脳溢血で植物状態の「父」のもとに、母の七回忌で娘姉妹と息子が帰ってくると、介護のヘルパーがいつのまにかオバサンから24才の若い女性に代わって1年が経っていた。親の介護をほったらかしの子供たちに対して若いヘルパーは父と結婚して一生面倒を見ると言い出すが、実は親がつくった借金から逃れてきた偽ヘルパーだった。
息子は小説家を志すも芽が出ず、パチンコで食いつなぐニート、長女は玉の輿に乗ったが浮気をして離婚協議中、次女は会社を経営する自立した独身女性だが、部下に会社の金を持ち逃げされて補填の資金繰りに苛立っている。幼馴染の近所の男は離婚後に医者になって「父」の回復に尽力しながら、妻に引き取られた娘がキャバクラ嬢になって合いに来て無心する。次女は父にオランダ国籍をとらせて安楽死させたい、とか、尊厳死(今アメリカで大論争になってる)とか家族とか介護とか現代と言う時代のエッセンスを巧みに取り得れ再構築した脚本が笑え且つホロリとさせる仕上がりになっている。
堺 雅人(弟)、七瀬なつみ(姉:長女)、菊池麻衣子(姉:次女)、前田 吟(父)、星野真里(ヘルパー)、池田成志(医師)6人の役者それぞれが持ち味を発揮している。

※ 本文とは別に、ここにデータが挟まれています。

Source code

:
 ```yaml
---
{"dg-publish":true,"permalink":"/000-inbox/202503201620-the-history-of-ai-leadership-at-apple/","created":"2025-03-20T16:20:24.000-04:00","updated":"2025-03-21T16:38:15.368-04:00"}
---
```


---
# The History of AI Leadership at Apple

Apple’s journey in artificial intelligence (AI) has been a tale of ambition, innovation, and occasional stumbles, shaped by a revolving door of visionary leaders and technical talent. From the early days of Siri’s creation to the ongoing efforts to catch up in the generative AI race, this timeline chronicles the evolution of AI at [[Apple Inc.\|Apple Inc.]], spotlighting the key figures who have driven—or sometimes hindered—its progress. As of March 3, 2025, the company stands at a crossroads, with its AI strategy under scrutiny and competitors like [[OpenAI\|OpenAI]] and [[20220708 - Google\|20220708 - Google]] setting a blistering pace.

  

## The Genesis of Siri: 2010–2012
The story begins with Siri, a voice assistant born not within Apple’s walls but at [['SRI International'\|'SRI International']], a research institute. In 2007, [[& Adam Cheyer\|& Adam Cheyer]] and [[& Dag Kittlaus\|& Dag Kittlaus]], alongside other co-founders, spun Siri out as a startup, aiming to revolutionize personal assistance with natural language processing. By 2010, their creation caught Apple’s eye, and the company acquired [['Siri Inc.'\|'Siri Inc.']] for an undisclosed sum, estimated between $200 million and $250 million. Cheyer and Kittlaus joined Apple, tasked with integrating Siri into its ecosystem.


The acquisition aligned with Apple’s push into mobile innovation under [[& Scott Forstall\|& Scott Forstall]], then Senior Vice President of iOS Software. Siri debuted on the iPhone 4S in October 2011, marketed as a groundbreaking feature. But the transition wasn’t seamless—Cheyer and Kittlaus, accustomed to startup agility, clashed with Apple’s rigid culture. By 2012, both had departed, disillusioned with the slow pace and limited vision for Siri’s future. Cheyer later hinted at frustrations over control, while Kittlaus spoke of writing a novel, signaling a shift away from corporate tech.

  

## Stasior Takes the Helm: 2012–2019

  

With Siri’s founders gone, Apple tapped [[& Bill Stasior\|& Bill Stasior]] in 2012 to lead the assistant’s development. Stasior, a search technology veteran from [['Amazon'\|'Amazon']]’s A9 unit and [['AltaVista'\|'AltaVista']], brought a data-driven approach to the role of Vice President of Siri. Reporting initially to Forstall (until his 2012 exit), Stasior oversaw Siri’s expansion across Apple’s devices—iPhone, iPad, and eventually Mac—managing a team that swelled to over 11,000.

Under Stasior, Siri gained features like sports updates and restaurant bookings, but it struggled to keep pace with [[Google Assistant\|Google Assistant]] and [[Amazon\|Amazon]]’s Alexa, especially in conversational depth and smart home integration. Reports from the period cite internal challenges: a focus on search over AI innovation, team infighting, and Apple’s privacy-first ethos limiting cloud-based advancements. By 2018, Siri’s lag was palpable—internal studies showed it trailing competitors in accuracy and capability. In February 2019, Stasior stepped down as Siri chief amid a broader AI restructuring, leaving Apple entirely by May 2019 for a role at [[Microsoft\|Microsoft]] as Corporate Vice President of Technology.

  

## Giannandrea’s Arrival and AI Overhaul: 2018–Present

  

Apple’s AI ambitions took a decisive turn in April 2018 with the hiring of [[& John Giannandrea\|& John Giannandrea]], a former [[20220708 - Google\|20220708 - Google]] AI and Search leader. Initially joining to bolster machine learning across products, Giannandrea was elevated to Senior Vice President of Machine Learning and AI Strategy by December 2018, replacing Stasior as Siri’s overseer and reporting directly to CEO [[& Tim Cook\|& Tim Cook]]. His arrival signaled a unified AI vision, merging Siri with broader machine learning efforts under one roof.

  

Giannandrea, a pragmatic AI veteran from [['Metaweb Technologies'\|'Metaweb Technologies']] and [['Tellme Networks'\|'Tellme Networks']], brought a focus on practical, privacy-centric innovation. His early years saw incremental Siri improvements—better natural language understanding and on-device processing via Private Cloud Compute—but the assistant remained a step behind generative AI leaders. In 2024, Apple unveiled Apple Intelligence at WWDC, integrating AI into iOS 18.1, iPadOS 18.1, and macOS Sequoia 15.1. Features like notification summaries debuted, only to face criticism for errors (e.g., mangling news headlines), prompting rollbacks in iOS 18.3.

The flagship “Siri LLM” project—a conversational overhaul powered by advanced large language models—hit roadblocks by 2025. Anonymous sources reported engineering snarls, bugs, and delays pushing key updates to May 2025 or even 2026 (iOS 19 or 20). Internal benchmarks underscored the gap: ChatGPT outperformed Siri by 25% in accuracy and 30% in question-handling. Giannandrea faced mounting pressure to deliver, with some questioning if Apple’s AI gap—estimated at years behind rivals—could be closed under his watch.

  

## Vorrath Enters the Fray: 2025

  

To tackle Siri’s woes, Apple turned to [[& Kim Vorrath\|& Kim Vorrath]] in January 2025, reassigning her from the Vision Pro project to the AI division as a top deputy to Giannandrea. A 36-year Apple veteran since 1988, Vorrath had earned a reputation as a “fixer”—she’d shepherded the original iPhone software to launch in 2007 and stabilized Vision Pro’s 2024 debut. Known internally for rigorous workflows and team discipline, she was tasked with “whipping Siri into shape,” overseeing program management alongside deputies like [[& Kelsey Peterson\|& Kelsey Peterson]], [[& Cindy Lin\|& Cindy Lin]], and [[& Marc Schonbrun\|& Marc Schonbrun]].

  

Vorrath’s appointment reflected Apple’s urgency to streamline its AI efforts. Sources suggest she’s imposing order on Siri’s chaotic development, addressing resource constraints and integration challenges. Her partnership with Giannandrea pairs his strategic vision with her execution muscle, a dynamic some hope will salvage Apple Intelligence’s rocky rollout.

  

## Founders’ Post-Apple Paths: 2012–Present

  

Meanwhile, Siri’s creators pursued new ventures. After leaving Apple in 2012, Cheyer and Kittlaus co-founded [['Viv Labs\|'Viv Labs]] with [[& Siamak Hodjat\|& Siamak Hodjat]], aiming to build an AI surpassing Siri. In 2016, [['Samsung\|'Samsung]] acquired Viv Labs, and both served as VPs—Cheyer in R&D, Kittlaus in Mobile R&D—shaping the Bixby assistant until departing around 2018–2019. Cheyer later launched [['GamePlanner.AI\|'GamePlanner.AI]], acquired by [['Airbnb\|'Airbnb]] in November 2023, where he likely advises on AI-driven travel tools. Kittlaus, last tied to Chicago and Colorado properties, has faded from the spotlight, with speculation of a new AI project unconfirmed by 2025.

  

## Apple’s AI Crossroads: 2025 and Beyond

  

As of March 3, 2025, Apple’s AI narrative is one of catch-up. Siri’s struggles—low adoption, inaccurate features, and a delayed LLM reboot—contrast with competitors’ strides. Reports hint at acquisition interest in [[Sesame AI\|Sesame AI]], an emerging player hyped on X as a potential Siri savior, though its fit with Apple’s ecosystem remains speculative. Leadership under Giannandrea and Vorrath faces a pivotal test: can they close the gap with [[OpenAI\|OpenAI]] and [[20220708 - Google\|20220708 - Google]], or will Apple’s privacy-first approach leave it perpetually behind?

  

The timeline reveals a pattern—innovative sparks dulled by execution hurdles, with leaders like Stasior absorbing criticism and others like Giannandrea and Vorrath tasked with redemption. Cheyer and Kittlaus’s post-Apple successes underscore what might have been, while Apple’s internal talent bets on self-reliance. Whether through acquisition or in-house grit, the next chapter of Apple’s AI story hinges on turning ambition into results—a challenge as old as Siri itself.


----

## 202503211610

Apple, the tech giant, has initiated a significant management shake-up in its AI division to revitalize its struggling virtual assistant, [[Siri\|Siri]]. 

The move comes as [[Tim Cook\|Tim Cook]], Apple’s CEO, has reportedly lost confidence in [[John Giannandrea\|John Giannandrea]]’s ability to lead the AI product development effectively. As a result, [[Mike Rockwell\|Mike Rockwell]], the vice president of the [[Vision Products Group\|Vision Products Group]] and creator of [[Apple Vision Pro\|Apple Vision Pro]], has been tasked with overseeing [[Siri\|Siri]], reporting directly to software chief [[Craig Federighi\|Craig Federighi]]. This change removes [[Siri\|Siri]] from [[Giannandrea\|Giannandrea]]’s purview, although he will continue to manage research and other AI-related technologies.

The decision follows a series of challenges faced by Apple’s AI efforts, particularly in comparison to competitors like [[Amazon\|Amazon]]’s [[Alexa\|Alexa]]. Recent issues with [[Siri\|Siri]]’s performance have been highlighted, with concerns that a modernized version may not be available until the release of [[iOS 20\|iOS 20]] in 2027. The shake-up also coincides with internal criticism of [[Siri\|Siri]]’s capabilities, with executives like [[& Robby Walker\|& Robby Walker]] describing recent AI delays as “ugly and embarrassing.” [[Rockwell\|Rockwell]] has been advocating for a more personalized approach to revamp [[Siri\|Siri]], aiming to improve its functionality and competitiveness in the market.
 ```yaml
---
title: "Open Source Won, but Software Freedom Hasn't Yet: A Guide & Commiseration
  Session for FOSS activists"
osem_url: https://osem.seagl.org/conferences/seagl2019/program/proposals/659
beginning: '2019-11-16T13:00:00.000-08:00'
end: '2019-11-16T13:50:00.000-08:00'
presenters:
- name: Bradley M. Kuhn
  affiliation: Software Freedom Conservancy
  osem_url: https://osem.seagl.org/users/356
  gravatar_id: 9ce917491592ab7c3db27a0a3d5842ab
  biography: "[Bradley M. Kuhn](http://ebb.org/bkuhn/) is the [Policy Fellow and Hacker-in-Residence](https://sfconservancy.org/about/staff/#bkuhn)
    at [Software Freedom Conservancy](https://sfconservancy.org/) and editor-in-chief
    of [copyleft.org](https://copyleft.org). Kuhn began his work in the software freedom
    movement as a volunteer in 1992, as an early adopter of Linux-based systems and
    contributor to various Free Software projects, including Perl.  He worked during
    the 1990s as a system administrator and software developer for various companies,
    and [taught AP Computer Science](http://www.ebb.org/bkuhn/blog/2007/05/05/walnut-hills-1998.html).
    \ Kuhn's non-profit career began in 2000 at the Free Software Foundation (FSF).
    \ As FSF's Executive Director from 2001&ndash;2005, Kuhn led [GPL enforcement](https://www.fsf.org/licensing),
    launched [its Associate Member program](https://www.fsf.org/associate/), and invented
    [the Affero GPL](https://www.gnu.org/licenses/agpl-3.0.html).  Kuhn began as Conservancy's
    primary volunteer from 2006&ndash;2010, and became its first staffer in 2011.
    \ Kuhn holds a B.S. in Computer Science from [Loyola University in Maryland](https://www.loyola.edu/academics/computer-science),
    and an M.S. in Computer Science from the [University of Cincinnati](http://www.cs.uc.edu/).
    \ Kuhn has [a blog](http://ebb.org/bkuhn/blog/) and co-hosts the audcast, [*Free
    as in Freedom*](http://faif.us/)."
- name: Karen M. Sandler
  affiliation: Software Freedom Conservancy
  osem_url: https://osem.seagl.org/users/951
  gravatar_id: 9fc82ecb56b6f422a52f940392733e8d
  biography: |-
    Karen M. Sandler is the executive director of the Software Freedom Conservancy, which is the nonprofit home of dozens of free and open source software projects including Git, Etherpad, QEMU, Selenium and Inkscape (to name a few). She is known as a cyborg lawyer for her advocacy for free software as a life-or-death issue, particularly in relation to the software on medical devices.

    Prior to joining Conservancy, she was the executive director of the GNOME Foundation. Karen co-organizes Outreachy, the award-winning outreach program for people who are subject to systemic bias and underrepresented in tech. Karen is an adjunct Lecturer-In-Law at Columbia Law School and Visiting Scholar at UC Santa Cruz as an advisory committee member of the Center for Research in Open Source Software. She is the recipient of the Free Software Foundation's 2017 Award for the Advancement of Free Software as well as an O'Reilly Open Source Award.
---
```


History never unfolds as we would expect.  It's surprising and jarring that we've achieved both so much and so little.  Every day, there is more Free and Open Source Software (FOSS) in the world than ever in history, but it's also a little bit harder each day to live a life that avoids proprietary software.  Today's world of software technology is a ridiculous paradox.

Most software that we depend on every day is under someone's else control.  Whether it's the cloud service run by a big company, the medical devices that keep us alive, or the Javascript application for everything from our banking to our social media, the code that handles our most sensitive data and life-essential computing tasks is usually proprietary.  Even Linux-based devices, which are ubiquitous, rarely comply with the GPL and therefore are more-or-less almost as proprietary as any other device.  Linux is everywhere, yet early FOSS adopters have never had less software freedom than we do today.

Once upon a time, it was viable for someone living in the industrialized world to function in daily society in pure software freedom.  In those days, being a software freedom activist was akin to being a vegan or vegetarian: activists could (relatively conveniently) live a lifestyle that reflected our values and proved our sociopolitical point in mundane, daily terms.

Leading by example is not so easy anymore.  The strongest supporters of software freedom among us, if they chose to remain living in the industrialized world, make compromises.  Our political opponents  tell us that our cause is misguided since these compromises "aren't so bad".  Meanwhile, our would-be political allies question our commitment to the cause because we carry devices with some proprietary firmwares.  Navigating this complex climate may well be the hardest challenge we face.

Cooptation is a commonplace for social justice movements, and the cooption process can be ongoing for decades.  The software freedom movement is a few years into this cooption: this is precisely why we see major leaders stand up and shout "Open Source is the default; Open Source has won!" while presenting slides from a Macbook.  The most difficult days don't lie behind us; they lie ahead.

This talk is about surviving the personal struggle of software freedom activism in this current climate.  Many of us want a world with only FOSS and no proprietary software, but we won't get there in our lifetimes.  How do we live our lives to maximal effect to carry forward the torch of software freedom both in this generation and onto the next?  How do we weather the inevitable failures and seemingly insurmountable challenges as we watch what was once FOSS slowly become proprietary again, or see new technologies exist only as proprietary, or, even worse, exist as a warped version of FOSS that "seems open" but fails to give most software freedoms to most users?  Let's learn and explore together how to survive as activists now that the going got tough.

3月、父の一周忌があった。以前J-Wave,JAM THE WORLDでイギリスで葬式にかけたい曲のランキングを紹介しながらリスナーが葬式でかけたい曲というのを募集していたが、年を重ねるごとに身内の死というのは身近になっていくし、元気なうちにどうしてほしいのか?というのは聞いておいたほうがいい。葬儀の時はなんとか慣習に抗って鎮魂歌をつくり演奏したけど、一周忌というのは特に思い浮かばないので慣例に身を任せることになりそうだ。私自身は植物状態で生かされたくはないし葬儀も墓もいらない。強火で完全に空気中に拡散されて地球と同化したい。